Incapacidade de perder peso em pessoas obesas com tratamentos

Oi, gente, está tudo bem? eu chamo-me Anna Paula e eu trabalho como chefe em Emagrecentro no Jabaquara. Eu sou mãe e guru da manutenção física no meu tempo livre. Vivo uma vida saudável e tem como missão transformar vidas! este blog é feito para você, aproveite…Hoje falamos sobre incapacidade de perder peso em pessoas obesas com tratamentos, até mais. ?

O objetivo principal de todo o tratamento da obesidade é a perda de peso; no entanto, este objetivo muitas vezes não é alcançado.

Por exemplo, Foreyt, Mitchell, Garner e Cois. (1982) encontraram que, dos 590 pacientes, 103 (17%) não perderam peso ou mesmo não ganharam peso após 1 ano de seguimento.

Incapacidade de perder peso em pessoas obesas com tratamentos

A importância de ser capaz de identificar fatores preditores

O sucesso do tratamento tem levado alguns pesquisadores a realizar revisões bibliográficas sobre o assunto, a fim de isolar as possíveis variáveis do assunto que irão afetar a maior ou menor perda de peso.

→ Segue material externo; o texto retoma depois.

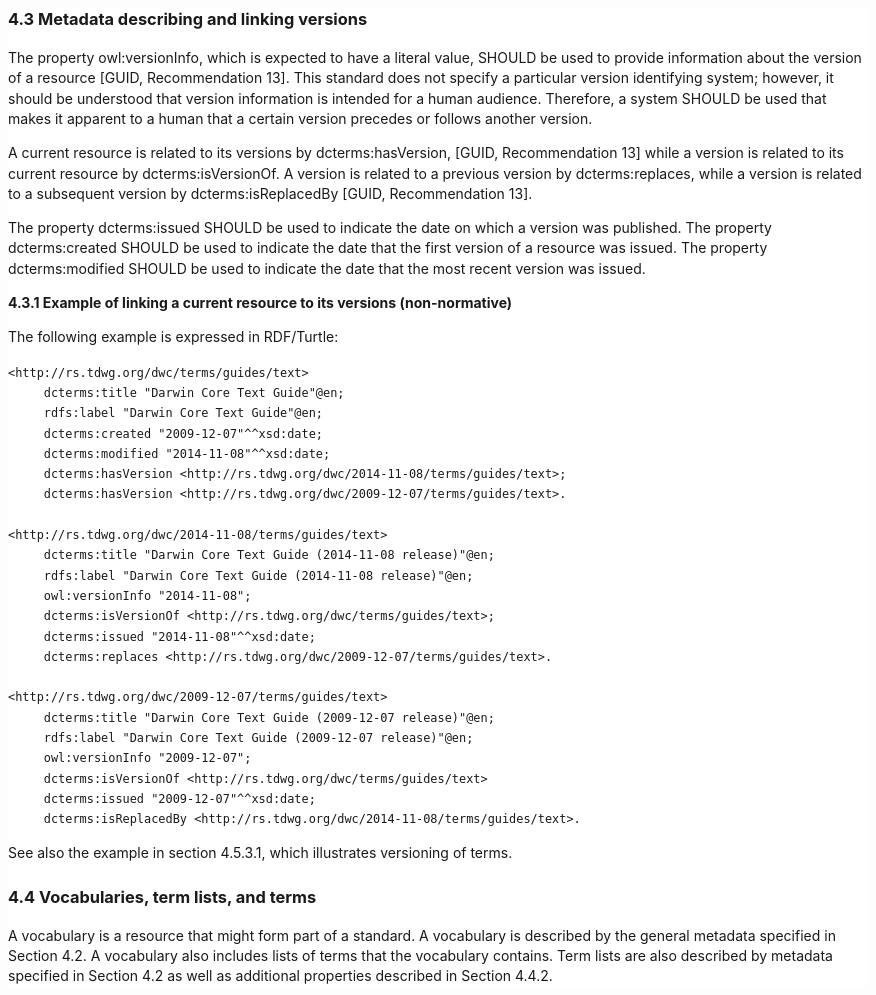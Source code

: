 ### **4.3 Metadata describing and linking versions** ###

The property owl:versionInfo, which is expected to have a literal value, SHOULD be used to provide information about the version of a resource [GUID, Recommendation 13].  This standard does not specify a particular version identifying system; however, it should be understood that version information is intended for a human audience.  Therefore, a system SHOULD be used that makes it apparent to a human that a certain version precedes or follows another version.

A current resource is related to its versions by dcterms:hasVersion, [GUID, Recommendation 13] while a version is related to its current resource by dcterms:isVersionOf.  A version is related to a previous version by dcterms:replaces, while a version is related to a subsequent version by dcterms:isReplacedBy  [GUID, Recommendation 13].

The property dcterms:issued SHOULD be used to indicate the date on which a version was published.  The property dcterms:created SHOULD be used to indicate the date that the first version of a resource was issued.  The property dcterms:modified SHOULD be used to indicate the date that the most recent version was issued.

**4.3.1 Example of linking a current resource to its versions (non-normative)**

The following example is expressed in RDF/Turtle:

```
<http://rs.tdwg.org/dwc/terms/guides/text>
     dcterms:title "Darwin Core Text Guide"@en;
     rdfs:label "Darwin Core Text Guide"@en;
     dcterms:created "2009-12-07"^^xsd:date;
     dcterms:modified "2014-11-08"^^xsd:date;
     dcterms:hasVersion <http://rs.tdwg.org/dwc/2014-11-08/terms/guides/text>;
     dcterms:hasVersion <http://rs.tdwg.org/dwc/2009-12-07/terms/guides/text>.

<http://rs.tdwg.org/dwc/2014-11-08/terms/guides/text>
     dcterms:title "Darwin Core Text Guide (2014-11-08 release)"@en;
     rdfs:label "Darwin Core Text Guide (2014-11-08 release)"@en;
     owl:versionInfo "2014-11-08";
     dcterms:isVersionOf <http://rs.tdwg.org/dwc/terms/guides/text>;
     dcterms:issued "2014-11-08"^^xsd:date;
     dcterms:replaces <http://rs.tdwg.org/dwc/2009-12-07/terms/guides/text>.

<http://rs.tdwg.org/dwc/2009-12-07/terms/guides/text>
     dcterms:title "Darwin Core Text Guide (2009-12-07 release)"@en;
     rdfs:label "Darwin Core Text Guide (2009-12-07 release)"@en;
     owl:versionInfo "2009-12-07";
     dcterms:isVersionOf <http://rs.tdwg.org/dwc/terms/guides/text>
     dcterms:issued "2009-12-07"^^xsd:date;
     dcterms:isReplacedBy <http://rs.tdwg.org/dwc/2014-11-08/terms/guides/text>.
```

See also the example in section 4.5.3.1, which illustrates versioning of terms.

### **4.4 Vocabularies, term lists, and terms** ###

A vocabulary is a resource that might form part of a standard.  A vocabulary is described by the general metadata specified in Section 4.2.  A vocabulary also includes lists of terms that the vocabulary contains.  Term lists are also described by metadata specified in Section 4.2 as well as additional properties described in Section 4.4.2.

Dubbert e Wilson (1983) analisaram pesquisas disponíveis sobre preditores de tratamento e dados obtidos de sujeitos tratados por eles mesmos, e identificaram cinco indicadores que parecem estar intimamente relacionados à incapacidade de perder peso:

Elevada percentagem de gordura corporal (45 % ou mais).

Idade mais avançada (mais de 50 anos); este indicador parece estar intimamente relacionado com uma percentagem mais elevada de gordura corporal na idade mais avançada.

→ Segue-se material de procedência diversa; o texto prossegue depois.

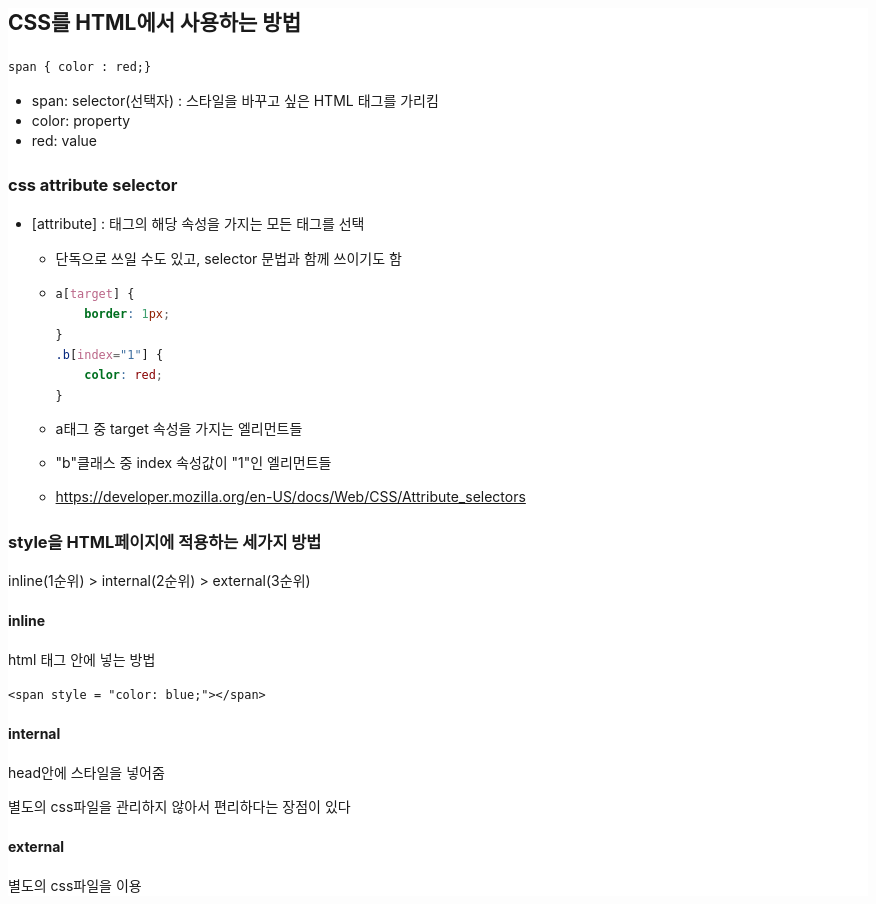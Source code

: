 ## CSS를 HTML에서 사용하는 방법

`span { color : red;}`

* span: selector(선택자) : 스타일을 바꾸고 싶은 HTML 태그를 가리킴
* color: property
* red: value




### css attribute selector

* [attribute] : 태그의 해당 속성을 가지는 모든 태그를 선택

  * 단독으로 쓰일 수도 있고, selector 문법과 함께 쓰이기도 함

  * ```css
    a[target] {
        border: 1px;
    }
    .b[index="1"] {
        color: red;
    }
    ```

  * a태그 중 target 속성을 가지는 엘리먼트들

  * "b"클래스 중 index 속성값이 "1"인 엘리먼트들

  * https://developer.mozilla.org/en-US/docs/Web/CSS/Attribute_selectors




### style을 HTML페이지에 적용하는 세가지 방법

inline(1순위) > internal(2순위) > external(3순위)



#### inline

html 태그 안에 넣는 방법 

`<span style = "color: blue;"></span>`



#### internal

head안에 스타일을 넣어줌

별도의 css파일을 관리하지 않아서 편리하다는 장점이 있다



#### external

별도의 css파일을 이용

3. Altas pontuações na satisfação conjugal pré-tratamento e/ou de um casal obeso; isso pode ser o resultado de menor pressão para perder peso e/ou menor apoio nos esforços de perda de peso.

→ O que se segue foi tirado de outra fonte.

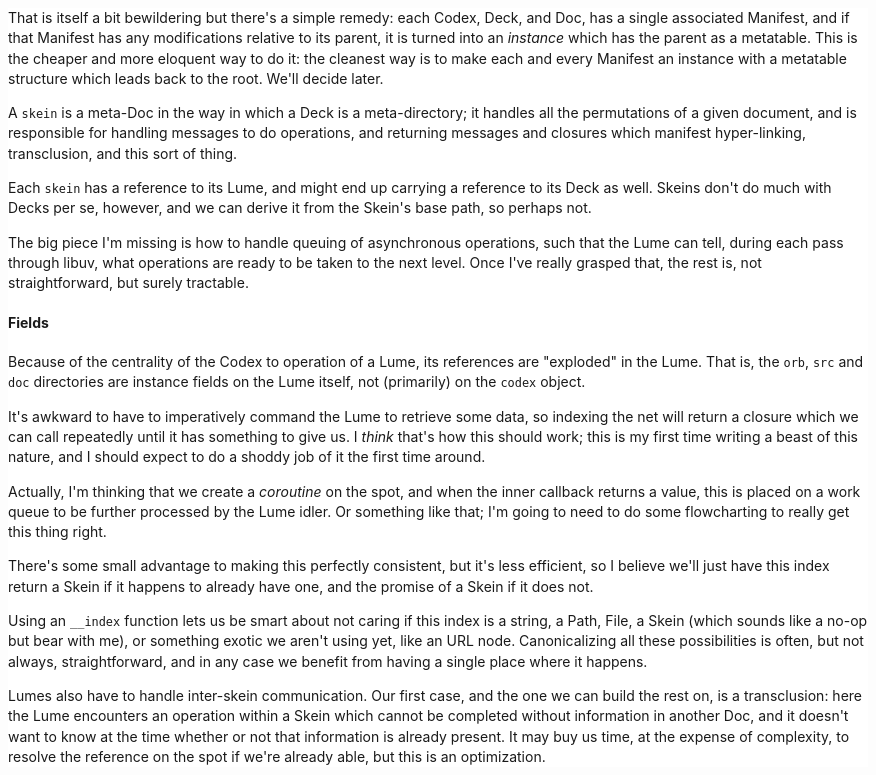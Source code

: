 That is itself a bit bewildering but there's a simple remedy: each Codex,
Deck, and Doc, has a single associated Manifest, and if that Manifest has any
modifications relative to its parent, it is turned into an *instance* which
has the parent as a metatable\.  This is the cheaper and more eloquent way to
do it: the cleanest way is to make each and every Manifest an instance with
a metatable structure which leads back to the root\.  We'll decide later\.

A `skein` is a meta\-Doc in the way in which a Deck is a meta\-directory; it
handles all the permutations of a given document, and is responsible for
handling messages to do operations, and returning messages and closures which
manifest hyper\-linking, transclusion, and this sort of thing\.

Each `skein` has a reference to its Lume, and might end up carrying a
reference to its Deck as well\.  Skeins don't do much with Decks per se,
however, and we can derive it from the Skein's base path, so perhaps not\.

The big piece I'm missing is how to handle queuing of asynchronous operations,
such that the Lume can tell, during each pass through libuv, what operations
are ready to be taken to the next level\.  Once I've really grasped that, the
rest is, not straightforward, but surely tractable\.


#### Fields

  Because of the centrality of the Codex to operation of a Lume, its
references are "exploded" in the Lume\.  That is, the `orb`, `src` and `doc`
directories are instance fields on the Lume itself, not \(primarily\) on the
`codex` object\.

It's awkward to have to imperatively command the Lume to retrieve some data,
so indexing the net will return a closure which we can call repeatedly until
it has something to give us\.  I *think* that's how this should work; this is
my first time writing a beast of this nature, and I should expect to do a
shoddy job of it the first time around\.

Actually, I'm thinking that we create a *coroutine* on the spot, and when the
inner callback returns a value, this is placed on a work queue to be further
processed by the Lume idler\.  Or something like that; I'm going to need to do
some flowcharting to really get this thing right\.

There's some small advantage to making this perfectly consistent, but it's
less efficient, so I believe we'll just have this index return a Skein if it
happens to already have one, and the promise of a Skein if it does not\.

Using an `__index` function lets us be smart about not caring if this index is
a string, a Path, File, a Skein \(which sounds like a no\-op but bear with me\),
or something exotic we aren't using yet, like an URL node\.  Canonicalizing all
these possibilities is often, but not always, straightforward, and in any
case we benefit from having a single place where it happens\.

Lumes also have to handle inter\-skein communication\.  Our first case, and the
one we can build the rest on, is a transclusion: here the Lume encounters an
operation within a Skein which cannot be completed without information in
another Doc, and it doesn't want to know at the time whether or not that
information is already present\.  It may buy us time, at the expense of
complexity, to resolve the reference on the spot if we're already able, but
this is an optimization\.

4. Perda mínima de peso (menos de 900 g) durante as três primeiras semanas dos tratamentos.

5. Incapacidade de auto-registo de calorias durante pelo menos uma semana no primeiro mês de tratamento.

Finalmente, Dubbert e Wilson (1983) concluem que falhas de tratamento anteriores, sejam médicas ou comportamentais, não parecem ser indicadores de sucesso do tratamento. Portanto, parece conveniente continuar a estudar as características do assunto que relatam o sucesso ou fracasso da aplicação de um programa de controle de peso.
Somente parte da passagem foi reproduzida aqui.